I’ve been thinking about this topic in advance of an event next month, though I’m struggling at present to get beyond ‘maybe, maybe not’ as an answer. Here are some thoughts:
- Generative AI has the capacity to increase academic productivity by making it possible to produce the same unit more quickly and produce more in the same amount of time devoted to research activities. It is far from clear that all academics can or would use it in this way, raising the prospect of existing inequalities being aggravated in the way we saw during the pandemic. It seems certain at least some academics will use generative AI tools to increase their productivity, even if there is an (unlikely and untenable) blanket prohibition on their use.

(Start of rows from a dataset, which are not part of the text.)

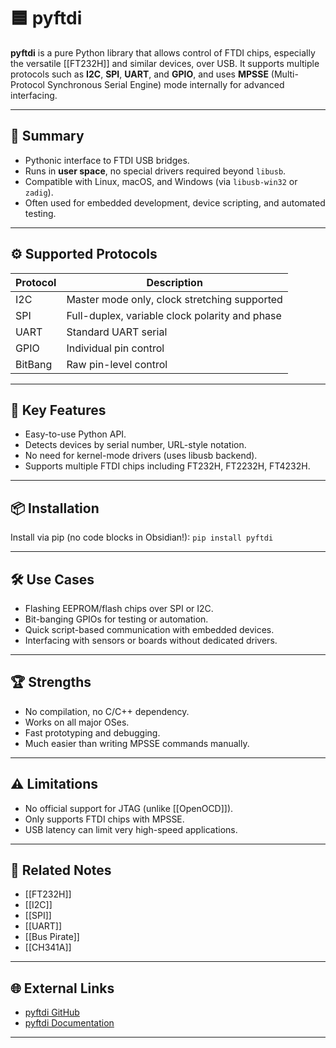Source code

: # 🟦 pyftdi

**pyftdi** is a pure Python library that allows control of FTDI chips, especially the versatile [[FT232H]] and similar devices, over USB. It supports multiple protocols such as **I2C**, **SPI**, **UART**, and **GPIO**, and uses **MPSSE** (Multi-Protocol Synchronous Serial Engine) mode internally for advanced interfacing.

---

## 🧠 Summary

- Pythonic interface to FTDI USB bridges.
- Runs in **user space**, no special drivers required beyond `libusb`.
- Compatible with Linux, macOS, and Windows (via `libusb-win32` or `zadig`).
- Often used for embedded development, device scripting, and automated testing.

---

## ⚙️ Supported Protocols

| Protocol | Description                                    |
|----------|------------------------------------------------|
| I2C      | Master mode only, clock stretching supported   |
| SPI      | Full-duplex, variable clock polarity and phase |
| UART     | Standard UART serial                           |
| GPIO     | Individual pin control                         |
| BitBang  | Raw pin-level control                          |

---

## 🔧 Key Features

- Easy-to-use Python API.
- Detects devices by serial number, URL-style notation.
- No need for kernel-mode drivers (uses libusb backend).
- Supports multiple FTDI chips including FT232H, FT2232H, FT4232H.

---

## 📦 Installation

Install via pip (no code blocks in Obsidian!):
`pip install pyftdi`

---

## 🛠️ Use Cases

- Flashing EEPROM/flash chips over SPI or I2C.
- Bit-banging GPIOs for testing or automation.
- Quick script-based communication with embedded devices.
- Interfacing with sensors or boards without dedicated drivers.

---

## 🏆 Strengths

- No compilation, no C/C++ dependency.
- Works on all major OSes.
- Fast prototyping and debugging.
- Much easier than writing MPSSE commands manually.

---

## ⚠️ Limitations

- No official support for JTAG (unlike [[OpenOCD]]).
- Only supports FTDI chips with MPSSE.
- USB latency can limit very high-speed applications.

---

## 🔗 Related Notes

- [[FT232H]]
- [[I2C]]
- [[SPI]]
- [[UART]]
- [[Bus Pirate]]
- [[CH341A]]

---

## 🌐 External Links

- [pyftdi GitHub](https://github.com/eblot/pyftdi)
- [pyftdi Documentation](https://eblot.github.io/pyftdi/)

---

- I’ve lost track of how Plan S is unfolding in practice (though need to catch up for this event) but if we assume there is a downward pressure on publisher income, not say a severe threat to the business model, this creates an incentive to automate core processes. Scholarly publishing is obviously ripe for automation from review (e.g. pre-filtering, automated reviewing, synthesising human reviews) through to production (e.g. copy editing, producing proofs) and distribution (e.g. advertising blurbs, communication with authors). I suspect a lot of jobs are going to be lost in the industry over the coming years.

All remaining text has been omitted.